Everything changed when we fell in love with Supernatural, a sci-fi television show about two demon-hunting brothers whose family business is “saving people and hunting things.” We arranged our lives around air dates of new episodes (and then downloaded them the next day so we’d have something to tide us over until the next episode aired). We spent every spare moment reading fan fiction, downloading photos, watching fan videos, and immersing ourselves in every aspect of fandom. We emptied our wallets to buy DVD sets and collectibles and tickets to fan conventions. When we were together, we babbled in our secret fan language, to the consternation of family members who clearly thought we had lost it.

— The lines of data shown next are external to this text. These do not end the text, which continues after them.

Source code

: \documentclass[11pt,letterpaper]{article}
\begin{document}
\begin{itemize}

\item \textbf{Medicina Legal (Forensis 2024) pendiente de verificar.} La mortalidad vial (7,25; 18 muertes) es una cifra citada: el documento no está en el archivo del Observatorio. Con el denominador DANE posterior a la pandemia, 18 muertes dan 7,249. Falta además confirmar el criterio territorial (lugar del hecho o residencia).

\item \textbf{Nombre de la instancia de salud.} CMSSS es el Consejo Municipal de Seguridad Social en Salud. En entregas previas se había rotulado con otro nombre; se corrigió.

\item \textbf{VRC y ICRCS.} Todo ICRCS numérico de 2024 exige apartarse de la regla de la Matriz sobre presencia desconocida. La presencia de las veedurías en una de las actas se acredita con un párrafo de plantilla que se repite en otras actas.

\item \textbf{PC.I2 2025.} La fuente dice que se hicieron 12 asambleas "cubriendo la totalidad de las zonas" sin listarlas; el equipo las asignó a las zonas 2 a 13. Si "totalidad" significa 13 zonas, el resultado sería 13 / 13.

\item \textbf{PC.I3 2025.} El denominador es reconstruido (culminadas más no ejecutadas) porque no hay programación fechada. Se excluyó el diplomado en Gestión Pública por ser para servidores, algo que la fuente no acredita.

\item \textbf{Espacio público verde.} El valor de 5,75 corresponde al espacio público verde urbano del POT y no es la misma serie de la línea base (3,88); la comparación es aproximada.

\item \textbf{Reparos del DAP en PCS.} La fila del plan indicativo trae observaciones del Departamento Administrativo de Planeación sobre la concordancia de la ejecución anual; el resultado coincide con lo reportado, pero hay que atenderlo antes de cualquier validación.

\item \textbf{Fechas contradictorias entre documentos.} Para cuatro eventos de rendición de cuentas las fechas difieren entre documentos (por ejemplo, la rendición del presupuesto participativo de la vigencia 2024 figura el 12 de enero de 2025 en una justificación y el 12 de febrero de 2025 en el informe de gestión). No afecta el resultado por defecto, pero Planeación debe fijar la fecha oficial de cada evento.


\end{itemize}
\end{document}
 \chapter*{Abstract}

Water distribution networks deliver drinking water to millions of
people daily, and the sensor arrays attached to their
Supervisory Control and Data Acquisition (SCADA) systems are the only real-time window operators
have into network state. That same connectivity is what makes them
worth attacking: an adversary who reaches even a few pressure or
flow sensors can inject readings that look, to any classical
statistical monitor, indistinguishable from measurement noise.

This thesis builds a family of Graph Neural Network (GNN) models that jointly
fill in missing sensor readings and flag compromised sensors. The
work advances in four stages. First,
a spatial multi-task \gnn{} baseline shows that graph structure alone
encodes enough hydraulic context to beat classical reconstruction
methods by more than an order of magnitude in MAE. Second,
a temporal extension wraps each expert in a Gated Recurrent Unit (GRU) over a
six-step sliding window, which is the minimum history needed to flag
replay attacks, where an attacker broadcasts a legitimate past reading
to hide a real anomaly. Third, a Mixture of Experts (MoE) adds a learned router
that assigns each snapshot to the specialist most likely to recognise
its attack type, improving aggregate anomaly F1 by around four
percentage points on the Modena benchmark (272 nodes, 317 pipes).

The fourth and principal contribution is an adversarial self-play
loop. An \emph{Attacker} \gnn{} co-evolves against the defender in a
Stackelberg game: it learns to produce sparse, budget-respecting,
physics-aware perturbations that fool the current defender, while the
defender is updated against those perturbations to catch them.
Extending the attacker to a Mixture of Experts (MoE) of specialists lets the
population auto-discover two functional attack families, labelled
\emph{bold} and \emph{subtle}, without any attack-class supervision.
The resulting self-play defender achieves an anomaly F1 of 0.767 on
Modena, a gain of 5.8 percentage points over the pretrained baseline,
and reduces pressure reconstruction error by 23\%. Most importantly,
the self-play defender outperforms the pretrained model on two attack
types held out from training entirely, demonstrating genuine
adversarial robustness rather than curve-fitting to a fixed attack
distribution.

There were times when we wondered if they were right. Some people buy sports cars when they’re having a midlife crisis. Some people have affairs. Some start drinking. We fell for a television show. Fandom, for both of us, had been a refuge in the past in times of crisis—from the raging hormones and constant doubts of adolescence to the terrors of grad school statistics. It had provided a welcome respite during some rocky patches in both our lives, and now, as midlife loomed, we were both in need of a refuge once again, as well as a place to figure ourselves out for the second time. Who were we now, after defining ourselves as partners and mothers and professionals? What did we like, want, need, desire? What made us laugh, tugged at our heartstrings, turned us on?
Turns out we needed Supernatural.
Why Supernatural? Solid writing, an intricate mythology, scary monsters both literal and metaphorical. A story of love, loyalty, and family. An emotionally intense relationship between the main characters that generates enough chemistry to power a small city. Two very hot actors. Wasn’t that enough?
It probably would have been, but there was more. We could relate to the Winchester brothers. Both are damaged heroes who have put their own needs aside to save others. They feel deeply but show little. Putting our own needs aside and swallowing emotions was something we had both done too—for partners, children, career. Add to this the Winchesters’ appeal to anyone who’s ever felt like they don’t quite “fit in” with the rest of the world. Maybe your imagination takes you places that nobody else goes. Maybe you don’t fall in line with society’s expectations of what it means to be a man or a woman, or you’ve experienced difficulties that set you apart. Maybe you just happen to have the specifications of the USS Enterprise memorized, or can rattle off every detail of the last episode of Doctor Who. Sam and Dean Winchester don’t fit in either. They’re outsiders—but they’re also heroes. And they’re what we all recognize as family.
Rationally, we could certainly account for the appeal of Supernatural. But falling into fandom is like falling in love, and we weren’t necessarily operating rationally. These decisions—if they can even be called decisions—are made with the gut (or lower), not with the head. We were simply hooked.
We were also a little ashamed. By most people’s reckoning, we were spending far too much time, effort, and money on what was a frivolous and ridiculous pursuit. And we were puzzled. Why had this show become so important to us? In response, we did what came naturally—we turned our obsession into a research project. Surely people would stop objecting if we could demonstrate our serious academic interest in fandom (as opposed to our interest in Jared Padalecki’s biceps or Jensen Ackles’ impossibly green eyes).